Records drawn from a dataset:
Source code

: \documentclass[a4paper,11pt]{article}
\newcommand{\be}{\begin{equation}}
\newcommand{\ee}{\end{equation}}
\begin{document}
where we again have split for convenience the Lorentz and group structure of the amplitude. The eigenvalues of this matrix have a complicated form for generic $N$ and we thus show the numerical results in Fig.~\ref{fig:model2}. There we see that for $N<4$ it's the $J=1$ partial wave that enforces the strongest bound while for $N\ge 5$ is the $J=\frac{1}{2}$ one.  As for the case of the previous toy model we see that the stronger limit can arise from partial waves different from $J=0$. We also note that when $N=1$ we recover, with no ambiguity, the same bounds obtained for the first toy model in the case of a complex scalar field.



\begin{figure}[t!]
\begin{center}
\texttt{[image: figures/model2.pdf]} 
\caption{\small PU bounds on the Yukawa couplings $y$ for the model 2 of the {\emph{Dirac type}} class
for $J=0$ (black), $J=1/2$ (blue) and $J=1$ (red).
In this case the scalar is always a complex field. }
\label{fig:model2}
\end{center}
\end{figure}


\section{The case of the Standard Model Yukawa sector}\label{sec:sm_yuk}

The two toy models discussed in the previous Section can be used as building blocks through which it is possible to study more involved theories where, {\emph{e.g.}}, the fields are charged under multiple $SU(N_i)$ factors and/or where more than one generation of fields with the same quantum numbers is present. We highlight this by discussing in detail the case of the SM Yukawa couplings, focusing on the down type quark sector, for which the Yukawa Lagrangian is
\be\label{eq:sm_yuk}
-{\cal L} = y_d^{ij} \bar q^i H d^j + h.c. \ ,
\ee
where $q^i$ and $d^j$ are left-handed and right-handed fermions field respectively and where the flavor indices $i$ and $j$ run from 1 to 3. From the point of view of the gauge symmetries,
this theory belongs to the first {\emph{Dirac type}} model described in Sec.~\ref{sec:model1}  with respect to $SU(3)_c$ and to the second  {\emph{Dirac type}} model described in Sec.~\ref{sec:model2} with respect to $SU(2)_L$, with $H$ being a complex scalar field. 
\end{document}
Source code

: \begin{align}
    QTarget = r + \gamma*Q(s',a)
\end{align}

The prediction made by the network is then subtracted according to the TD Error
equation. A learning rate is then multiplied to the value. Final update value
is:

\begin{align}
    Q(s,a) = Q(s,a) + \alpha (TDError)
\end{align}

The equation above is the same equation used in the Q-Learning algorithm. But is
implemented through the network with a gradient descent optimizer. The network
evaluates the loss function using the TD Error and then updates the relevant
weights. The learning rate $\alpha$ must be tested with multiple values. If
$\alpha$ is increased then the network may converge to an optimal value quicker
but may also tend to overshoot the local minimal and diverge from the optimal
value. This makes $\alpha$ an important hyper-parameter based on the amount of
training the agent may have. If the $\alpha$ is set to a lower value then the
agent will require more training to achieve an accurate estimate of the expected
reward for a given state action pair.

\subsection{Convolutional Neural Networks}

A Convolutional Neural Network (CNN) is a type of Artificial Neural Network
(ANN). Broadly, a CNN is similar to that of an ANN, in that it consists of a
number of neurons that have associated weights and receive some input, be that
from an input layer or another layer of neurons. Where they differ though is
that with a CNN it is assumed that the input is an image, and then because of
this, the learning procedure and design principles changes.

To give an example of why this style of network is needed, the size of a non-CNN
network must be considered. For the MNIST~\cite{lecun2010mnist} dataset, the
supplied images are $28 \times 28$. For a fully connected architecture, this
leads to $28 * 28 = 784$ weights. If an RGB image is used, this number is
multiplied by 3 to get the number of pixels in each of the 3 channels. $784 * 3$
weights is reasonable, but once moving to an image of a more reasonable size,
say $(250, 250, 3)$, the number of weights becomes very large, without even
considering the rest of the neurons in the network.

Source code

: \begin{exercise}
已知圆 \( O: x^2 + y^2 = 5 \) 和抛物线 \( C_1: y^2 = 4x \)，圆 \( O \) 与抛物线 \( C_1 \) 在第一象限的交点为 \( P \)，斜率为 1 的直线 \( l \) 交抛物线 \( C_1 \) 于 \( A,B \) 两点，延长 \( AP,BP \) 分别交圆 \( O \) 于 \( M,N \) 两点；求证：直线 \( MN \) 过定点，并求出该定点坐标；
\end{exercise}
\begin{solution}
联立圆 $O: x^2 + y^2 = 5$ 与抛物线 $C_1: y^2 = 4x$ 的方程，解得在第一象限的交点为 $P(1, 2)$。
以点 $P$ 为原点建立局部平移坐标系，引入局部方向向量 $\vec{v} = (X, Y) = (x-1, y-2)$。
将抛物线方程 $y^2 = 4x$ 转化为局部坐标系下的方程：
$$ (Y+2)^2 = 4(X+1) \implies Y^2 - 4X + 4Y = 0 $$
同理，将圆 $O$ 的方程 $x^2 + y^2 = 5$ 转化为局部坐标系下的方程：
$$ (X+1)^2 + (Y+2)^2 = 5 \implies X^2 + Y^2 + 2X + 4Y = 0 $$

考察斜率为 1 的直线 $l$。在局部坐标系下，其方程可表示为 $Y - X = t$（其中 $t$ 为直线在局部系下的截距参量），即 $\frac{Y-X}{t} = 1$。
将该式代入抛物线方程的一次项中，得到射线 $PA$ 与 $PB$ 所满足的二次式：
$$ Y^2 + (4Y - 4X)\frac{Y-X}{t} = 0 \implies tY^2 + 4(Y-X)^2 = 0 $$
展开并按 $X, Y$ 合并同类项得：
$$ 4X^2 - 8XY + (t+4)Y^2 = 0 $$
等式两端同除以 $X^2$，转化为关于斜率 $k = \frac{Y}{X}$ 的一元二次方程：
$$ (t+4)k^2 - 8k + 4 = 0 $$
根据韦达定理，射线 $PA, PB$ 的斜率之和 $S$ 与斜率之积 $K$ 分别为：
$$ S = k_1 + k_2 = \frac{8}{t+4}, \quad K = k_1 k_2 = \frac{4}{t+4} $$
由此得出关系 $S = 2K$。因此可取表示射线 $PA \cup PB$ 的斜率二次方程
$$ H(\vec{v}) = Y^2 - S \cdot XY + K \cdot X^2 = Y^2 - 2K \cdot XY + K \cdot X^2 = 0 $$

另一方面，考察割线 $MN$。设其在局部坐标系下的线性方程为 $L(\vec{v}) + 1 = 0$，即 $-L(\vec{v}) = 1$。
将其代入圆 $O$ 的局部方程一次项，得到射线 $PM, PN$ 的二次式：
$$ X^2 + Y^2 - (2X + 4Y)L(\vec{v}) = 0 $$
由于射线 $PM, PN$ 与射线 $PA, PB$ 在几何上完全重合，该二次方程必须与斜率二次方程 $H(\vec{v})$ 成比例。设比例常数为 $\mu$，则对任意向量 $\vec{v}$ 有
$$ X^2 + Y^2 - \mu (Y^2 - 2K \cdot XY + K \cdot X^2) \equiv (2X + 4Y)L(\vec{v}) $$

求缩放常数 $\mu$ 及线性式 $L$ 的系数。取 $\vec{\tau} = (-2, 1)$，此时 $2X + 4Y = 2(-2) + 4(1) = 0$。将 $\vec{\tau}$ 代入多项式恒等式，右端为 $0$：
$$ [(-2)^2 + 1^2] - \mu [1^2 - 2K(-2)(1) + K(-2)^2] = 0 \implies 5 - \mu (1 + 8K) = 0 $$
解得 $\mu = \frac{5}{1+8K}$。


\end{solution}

---

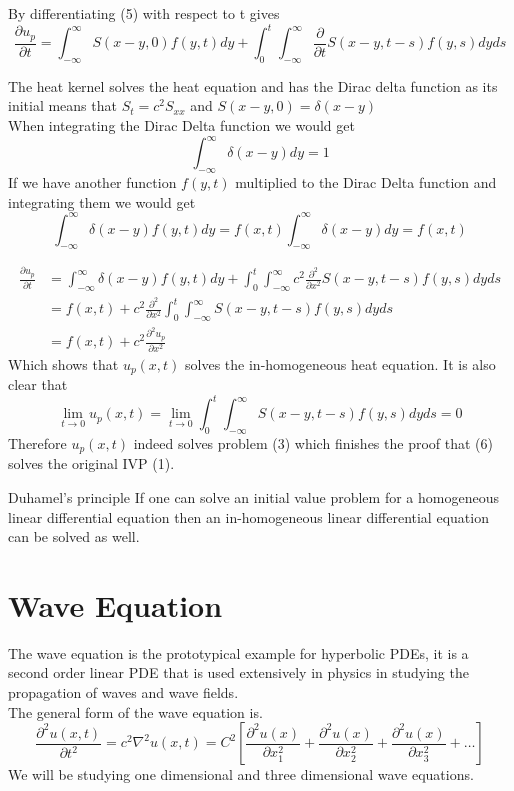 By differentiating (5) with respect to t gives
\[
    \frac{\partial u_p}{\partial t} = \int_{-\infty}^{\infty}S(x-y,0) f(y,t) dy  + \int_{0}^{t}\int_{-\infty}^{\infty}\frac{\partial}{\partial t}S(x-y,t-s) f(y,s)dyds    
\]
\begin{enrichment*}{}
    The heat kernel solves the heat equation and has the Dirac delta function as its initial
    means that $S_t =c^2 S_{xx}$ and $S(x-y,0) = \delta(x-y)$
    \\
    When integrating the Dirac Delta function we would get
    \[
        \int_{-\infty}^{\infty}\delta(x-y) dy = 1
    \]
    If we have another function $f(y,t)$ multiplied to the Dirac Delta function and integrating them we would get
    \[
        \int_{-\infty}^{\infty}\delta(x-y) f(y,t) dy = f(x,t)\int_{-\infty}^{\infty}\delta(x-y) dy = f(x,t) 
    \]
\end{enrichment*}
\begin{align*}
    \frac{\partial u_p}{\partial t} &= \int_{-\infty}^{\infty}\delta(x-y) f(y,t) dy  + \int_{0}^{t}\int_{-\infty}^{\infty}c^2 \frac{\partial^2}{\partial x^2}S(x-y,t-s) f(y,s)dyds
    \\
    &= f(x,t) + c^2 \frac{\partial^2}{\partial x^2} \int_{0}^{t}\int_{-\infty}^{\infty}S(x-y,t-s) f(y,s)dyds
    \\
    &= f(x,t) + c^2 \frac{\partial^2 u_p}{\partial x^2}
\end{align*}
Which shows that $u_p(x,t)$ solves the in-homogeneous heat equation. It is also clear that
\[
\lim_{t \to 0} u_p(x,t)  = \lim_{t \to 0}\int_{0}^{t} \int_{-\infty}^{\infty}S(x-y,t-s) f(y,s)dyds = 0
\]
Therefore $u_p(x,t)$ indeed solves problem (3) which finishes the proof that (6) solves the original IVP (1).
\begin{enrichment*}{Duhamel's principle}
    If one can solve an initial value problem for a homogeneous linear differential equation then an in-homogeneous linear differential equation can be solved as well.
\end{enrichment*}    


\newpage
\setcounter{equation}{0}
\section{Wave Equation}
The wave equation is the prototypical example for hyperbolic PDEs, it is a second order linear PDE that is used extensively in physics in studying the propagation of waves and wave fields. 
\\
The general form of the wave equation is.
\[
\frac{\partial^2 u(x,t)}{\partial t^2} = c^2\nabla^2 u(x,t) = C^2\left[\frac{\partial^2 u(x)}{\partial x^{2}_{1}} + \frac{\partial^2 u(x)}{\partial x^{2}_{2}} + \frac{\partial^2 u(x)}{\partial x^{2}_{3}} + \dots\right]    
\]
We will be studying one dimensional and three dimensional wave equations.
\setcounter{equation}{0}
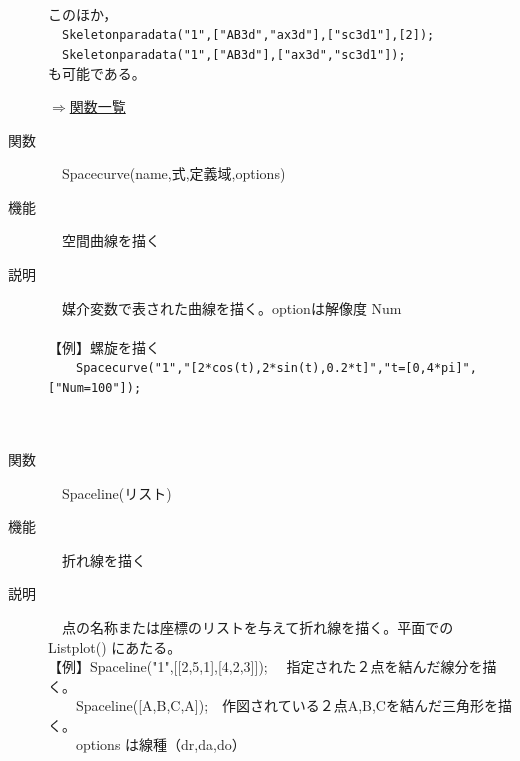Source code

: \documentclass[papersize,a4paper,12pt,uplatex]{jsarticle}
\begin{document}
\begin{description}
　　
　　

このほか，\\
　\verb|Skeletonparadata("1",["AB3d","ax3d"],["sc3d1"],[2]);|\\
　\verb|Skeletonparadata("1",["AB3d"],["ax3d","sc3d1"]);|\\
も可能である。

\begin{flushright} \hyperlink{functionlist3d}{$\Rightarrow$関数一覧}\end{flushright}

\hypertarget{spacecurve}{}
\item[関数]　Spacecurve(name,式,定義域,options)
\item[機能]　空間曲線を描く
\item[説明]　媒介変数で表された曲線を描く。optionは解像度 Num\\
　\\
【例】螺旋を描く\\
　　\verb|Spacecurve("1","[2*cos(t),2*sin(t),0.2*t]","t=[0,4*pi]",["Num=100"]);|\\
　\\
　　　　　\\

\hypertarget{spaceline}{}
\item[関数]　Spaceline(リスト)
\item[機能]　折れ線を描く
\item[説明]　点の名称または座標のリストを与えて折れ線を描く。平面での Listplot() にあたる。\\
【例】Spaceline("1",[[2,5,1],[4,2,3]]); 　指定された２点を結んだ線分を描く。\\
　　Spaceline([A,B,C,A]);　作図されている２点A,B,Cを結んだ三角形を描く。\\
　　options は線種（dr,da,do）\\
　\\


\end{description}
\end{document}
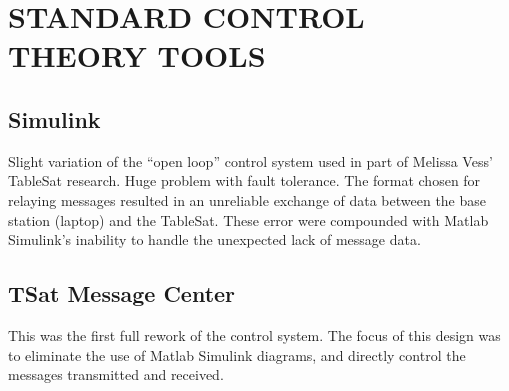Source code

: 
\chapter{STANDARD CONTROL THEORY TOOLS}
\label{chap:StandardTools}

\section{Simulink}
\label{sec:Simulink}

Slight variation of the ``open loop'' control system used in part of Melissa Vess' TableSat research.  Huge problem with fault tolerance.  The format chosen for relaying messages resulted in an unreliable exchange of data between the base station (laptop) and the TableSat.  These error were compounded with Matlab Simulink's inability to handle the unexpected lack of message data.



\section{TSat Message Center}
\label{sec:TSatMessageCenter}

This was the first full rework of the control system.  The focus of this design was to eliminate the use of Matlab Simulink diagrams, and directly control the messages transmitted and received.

• _Task description_
When a line above contains the string "would", copy that line.

• _Task response_
    When integrating the Dirac Delta function we would get
    If we have another function $f(y,t)$ multiplied to the Dirac Delta function and integrating them we would get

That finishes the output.